Conditional Introduction
If you need to prove a conditional, identify the antecedent and consequent of
the conditional that you want to prove. Set up a subproof with the antecedent as its assumption, and
the consequent as its last line. Then get the conditional as the first step
after the subproof, by Conditional Introduction. Make sure the assumption
of the subproof is the antecedent of the conditional you are trying to prove,
not the antecedent of some conditional you have as a premise or an
earlier line!
Disjunction Elimination
On the other hand, if you are doing disjunction elimination, you need to look at
a disjunction that you do have as a premise or an earlier line of the proof. Set
up a subproof for each disjunct of the disjunction. The last line of every one
of the subproofs should be the conclusion you are trying to reach. Then the
first line after the subproofs will be the conclusion you reached as the last
line of each subproof, by Disjunction Elimination.
Negation Introduction
Assume the opposite of what you want to prove. Derive a contradiction as the
last line of the subproof. Get what you want by Negation Introduction as the
first line after the subproof.
Subproofs in General
Never start a subproof unless you know what rule you are using it for, what the
assumption should be, what the last line of the subproof should be, and what the
first line after the subproof will be.
Quantifier Proofs
As a general rule of thumb, you will want to apply the various sorts of rules in
the following order. (The general idea is (a) to do quantifier eliminations to
get propositional formulas, then use the propositional rules, then use
quantifier introduction rules to get back to quantifier statements, but this is
complicated by (b) the need to use the rules that have more restrictions earlier
than rules that have fewer restrictions so that you can use the same constants
as often as possible.)
General Advice on Proofs
General Strategy for Constructing a Proof
1 - look at the premises and see whether any elimination rules apply (i.e. if you have a conjunction, you'll probably want to use conjunction Elim; if you have a disjunction, you'll probably want to use disjunction Elim; etc. One exception is that negation Elim is not useful on garden-variety negations, but only on double negations).

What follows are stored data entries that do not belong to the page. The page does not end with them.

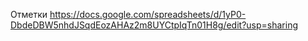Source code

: Отметки
https://docs.google.com/spreadsheets/d/1yP0-DbdeDBW5nhdJSqdEozAHAz2m8UYCtpIqTn01H8g/edit?usp=sharing
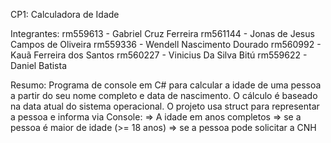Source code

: CP1: Calculadora de Idade

Integrantes: 
rm559613 - Gabriel Cruz Ferreira 
rm561144 - Jonas de Jesus Campos de Oliveira 
rm559336 - Wendell Nascimento Dourado 
rm560992 - Kauã Ferreira dos Santos 
rm560227 - Vinicius Da Silva Bitú
rm559622 - Daniel Batista

Resumo:
Programa de console em C# para calcular a idade de uma pessoa a partir do seu nome completo e data de nascimento. 
O cálculo é baseado na data atual do sistema operacional. O projeto usa struct para representar a pessoa e informa via Console:
  => A idade em anos completos
  => se a pessoa é maior de idade (>= 18 anos)
  => se a pessoa pode solicitar a CNH

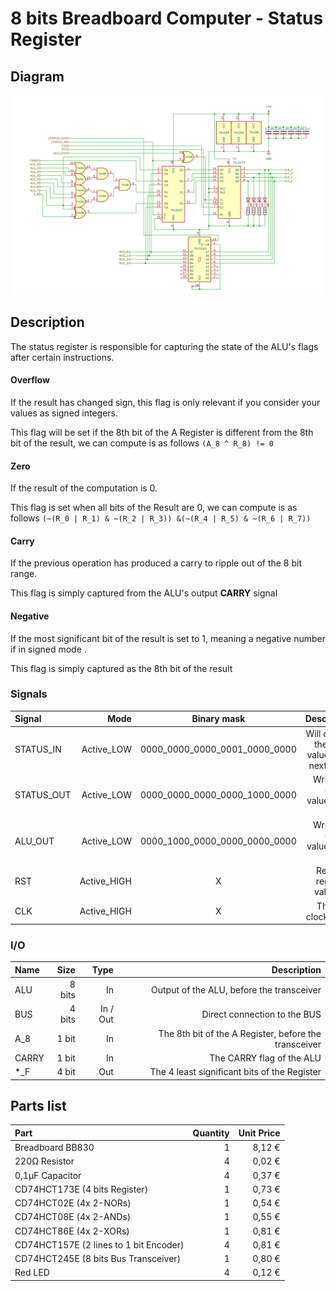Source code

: # 8 bits Breadboard Computer - Status Register

## Diagram
<img src="schematics/status_register.png">

## Description
The status register is responsible for capturing the state of the ALU's flags after certain instructions.
#### Overflow
If the result has changed sign, this flag is only relevant if you consider your values as signed integers.

This flag will be set if the 8th bit of the A Register is different from the 8th bit of the result, we can compute is as follows ``(A_8 ^ R_8) != 0``

#### Zero 
If the result of the computation is 0.

This flag is set when all bits of the Result are 0, we can compute is as follows ``(~(R_0 | R_1) & ~(R_2 | R_3)) &(~(R_4 | R_5) & ~(R_6 | R_7))``
#### Carry 
If the previous operation has produced a carry to ripple out of the 8 bit range.

This flag is simply captured from the ALU's output **CARRY** signal

#### Negative 
If the most significant bit of the result is set to 1, meaning a negative number if in signed mode .

This flag is simply captured as the 8th bit of the result 

### Signals
| Signal     |        Mode |          Binary mask          |                                   Description |
|:-----------|------------:|:-----------------------------:|----------------------------------------------:|
| STATUS_IN  |  Active_LOW | 0000_0000_0000_0001_0000_0000 | Will capture the BUS's value at the next @CLK |
| STATUS_OUT |  Active_LOW | 0000_0000_0000_0000_1000_0000 |           Writes the current value to the BUS |
| ALU_OUT    |  Active_LOW | 0000_1000_0000_0000_0000_0000 |           Writes the current value to the BUS |
| RST        | Active_HIGH |               X               |               Reset the register's value to 0 |
| CLK        | Active_HIGH |               X               |                         The main clock signal |

### I/O
| Name   |   Size |     Type |                                           Description |
|:-------|-------:|---------:|------------------------------------------------------:|
| ALU    | 8 bits |       In |             Output of the ALU, before the transceiver |
| BUS    | 4 bits | In / Out |                          Direct connection to the BUS |
| A_8    |  1 bit |       In | The 8th bit of the A Register, before the transceiver |
| CARRY  |  1 bit |       In |                             The CARRY flag of the ALU |
| *_F    |  4 bit |      Out |          The 4 least significant bits of the Register |

## Parts list
| Part                                    | Quantity | Unit Price |
|:----------------------------------------|---------:|-----------:|
| Breadboard BB830                        |        1 |     8,12 € |
| 220Ω Resistor                           |        4 |     0,02 € |
| 0,1µF Capacitor                         |        4 |     0,37 € |
| CD74HCT173E (4 bits Register)           |        1 |     0,73 € |
| CD74HCT02E (4x 2-NORs)                  |        1 |     0,54 € |
| CD74HCT08E (4x 2-ANDs)                  |        1 |     0,55 € |
| CD74HCT86E (4x 2-XORs)                  |        1 |     0,81 € |
| CD74HCT157E (2 lines to 1 bit Encoder)  |        4 |     0,81 € |
| CD74HCT245E (8 bits Bus Transceiver)    |        1 |     0,80 € |
| Red LED                                 |        4 |     0,12 € |
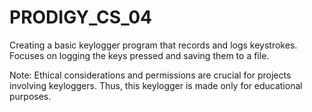 # PRODIGY_CS_04

Creating a basic keylogger program that records and logs keystrokes. Focuses on logging the keys pressed and saving them to a file. 

Note: Ethical considerations and permissions are crucial for projects involving keyloggers. Thus, this keylogger is made only for educational purposes.
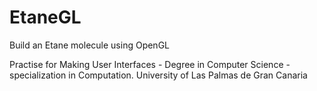 # EtaneGL
Build an Etane molecule using OpenGL

Practise for Making User Interfaces - Degree in Computer Science - specialization in Computation. University of Las Palmas de Gran Canaria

2 - look at the conclusion and see whether any intro rules would get you there (if the conclusion is a conjunction, it's usually easiest to derive the conjuncts separately and then use conjunction Intro to get the final conclusion; if the conclusion is a negation, it may be a good idea to try to get it by negation Intro. One exception: disjunction Intro is usually not the best way to derive a disjunction, because often you won't be able to prove the disjuncts separately.)
3 - if it looks like nothing else will work, try negation intro.
If you've derived a new line, or you've made an assumption to get a subproof going, repeat #1 for that line.
If you see a good way to get the conclusion if you could get an intermediate step, repeat #2 for the intermediate step.
Keep on going until, working forward from the premises and backward from the conclusion, the two chains of reasoning meet in the middle (hopefully!).